Au final reste une impression de médiocrité d’autant plus décevante que la narration de la pièce est fort bien menée, avec son théâtre dans le théâtre, qui met en scène les passages censés se dérouler en coulissés et que la bienséance exigeait de faire connaître par des discours rapportés. Un film d’archive en noir et blanc m’aurait suffit.
Il y a fort à parier que Psyché vieillira aussi mal, si ce n’est plus, que Phèdre. Elle est elle aussi construite sur un entre-deux qui n’est plus celui du stylisé et de la parodie mais de l’humour et du lyrisme. Autant il y a naturellement ambiguité entre trait essentiel et trait forcé, autant le trait d’humour s’émousse au contact de l’émotion poétique du sujet intime. Le lyrisme veut être pris au sérieux et s’il est ainsi une cible rêvée de moquerie, il ne peut coexister de plein-pied avec l’humour. Alors forcément, le spectateur qui sourit aux animaux en académique chair, aux nuées farfelues et fanfreluches, aux vagues froufroutantes, aux femmes-fleurs (plus fort que la clochette, le rhododendron bleu !), aux hommes-insectes et aux deux soeurs de Cendrillon relookées en punkettes ne peut manquer de réprimer un baîllement devant le pas de deux d’Eros et Psyché aux yeux symboliquement bandés (parce qu’il y a des choses qu’il vaut mieux ne pas voir mais on évolue difficilement à l’aveuglette à deux). Inversement, à celui qui se laisse aller au lyrisme de leur danse simple sans la trouver niaise, les touches d’humour paraîtront incongrues. Je suis passée par l’une et l’autre phase ; après avoir souri avec indulgence aux facéties de Ratmansky, j’ai observé la danse charmante, pleine de petits pas et de changements d’épaulements, de Dorothée Gilbert, seul moyen de se sauver de l’ennui. Car il n’y a finalement pas grand chose à se mettre sous la dent et si la pièce remporte les suffrages de la pièce, c’est qu’elle bénéficie du contraste avec Phèdre où l’on danse peu.
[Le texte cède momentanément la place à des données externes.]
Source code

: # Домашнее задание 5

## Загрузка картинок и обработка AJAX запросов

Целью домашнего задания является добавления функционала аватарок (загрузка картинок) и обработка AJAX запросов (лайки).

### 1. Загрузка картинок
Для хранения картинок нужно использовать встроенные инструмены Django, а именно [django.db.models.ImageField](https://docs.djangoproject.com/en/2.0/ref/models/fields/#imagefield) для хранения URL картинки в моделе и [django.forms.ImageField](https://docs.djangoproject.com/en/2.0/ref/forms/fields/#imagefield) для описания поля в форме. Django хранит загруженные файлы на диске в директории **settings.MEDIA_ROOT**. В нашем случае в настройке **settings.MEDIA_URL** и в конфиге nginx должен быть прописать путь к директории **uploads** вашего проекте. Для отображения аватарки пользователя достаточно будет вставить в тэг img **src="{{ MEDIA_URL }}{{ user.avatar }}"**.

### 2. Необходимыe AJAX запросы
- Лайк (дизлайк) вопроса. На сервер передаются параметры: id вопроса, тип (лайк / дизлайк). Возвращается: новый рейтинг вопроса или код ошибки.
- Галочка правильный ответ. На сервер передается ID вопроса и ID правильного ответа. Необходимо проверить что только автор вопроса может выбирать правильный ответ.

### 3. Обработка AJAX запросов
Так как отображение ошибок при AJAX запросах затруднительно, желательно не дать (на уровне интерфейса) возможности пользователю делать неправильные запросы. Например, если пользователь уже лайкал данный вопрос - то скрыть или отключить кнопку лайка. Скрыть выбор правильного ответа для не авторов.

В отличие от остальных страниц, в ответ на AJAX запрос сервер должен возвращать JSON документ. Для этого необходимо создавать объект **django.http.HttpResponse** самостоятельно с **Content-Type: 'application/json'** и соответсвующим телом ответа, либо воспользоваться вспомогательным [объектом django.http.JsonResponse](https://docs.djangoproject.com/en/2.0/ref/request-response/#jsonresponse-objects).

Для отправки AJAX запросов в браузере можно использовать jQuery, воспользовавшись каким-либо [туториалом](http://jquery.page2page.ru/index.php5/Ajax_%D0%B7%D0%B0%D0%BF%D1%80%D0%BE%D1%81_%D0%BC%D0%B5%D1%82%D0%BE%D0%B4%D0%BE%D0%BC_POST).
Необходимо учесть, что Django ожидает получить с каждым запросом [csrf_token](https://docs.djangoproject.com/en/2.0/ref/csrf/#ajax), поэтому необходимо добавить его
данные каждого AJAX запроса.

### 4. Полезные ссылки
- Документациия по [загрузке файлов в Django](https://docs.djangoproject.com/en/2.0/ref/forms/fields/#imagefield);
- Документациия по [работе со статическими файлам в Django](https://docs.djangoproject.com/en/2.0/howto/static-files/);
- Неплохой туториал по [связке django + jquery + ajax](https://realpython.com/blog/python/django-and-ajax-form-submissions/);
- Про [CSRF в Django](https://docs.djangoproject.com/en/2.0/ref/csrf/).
Le seul point vraiment positif, outre une formidable Amadine Albisson en Vénus furieuse (raccord avec Faust : l’Opéra a eu un rabais sur le tissu doré ou quoi ?), c’est que pour la première fois de ma vie j’ai vraiment apprécié Mathieu Ganio. D’une part, à l’amphi, si sa tête ne me revient pas, c’est seulement parce que je suis trop haut et trop myope pour la voir ; d’autre part, le rôle d’Eros lui va comme un gant, étant trop épris de sa personne pour risquer de verser dans la parodie par excès d’autodérision et pour ne pas être un brin comique malgré lui tout. Ni Apollon musagète ni Amour de Neumeier (le combishort à une seule bretelle me fait un peu penser à la salopette jaune), il fait preuve d’un humour jamais parodique, parfaitement ironique : on ne sait pas si c’est du lard ou du cochon. Exception faite de cette étoile, l’humour est en danse un registre plus casse-gueule que l’ironie appuée jusqu’à la parodie. La musique de César Frank n’aide en rien, qui n’introduit pas le moindre air de bonhommie là-dedans. Le lyrisme se prend au sérieux, vous disais-je.
Résultat de la soirée : nul. On ne peut pas franchement dire que « c’était nul » mais il n’empêche : il n’en ressort rien. Sentiment de gâchis et mal au dos. On a beau dire, le prix des places à l’amphi est vraiment bon marché… si on l’imagine inclure une séance de kiné. Business model à développer : des stands de massage aux quatrièmes loges à l’entracte.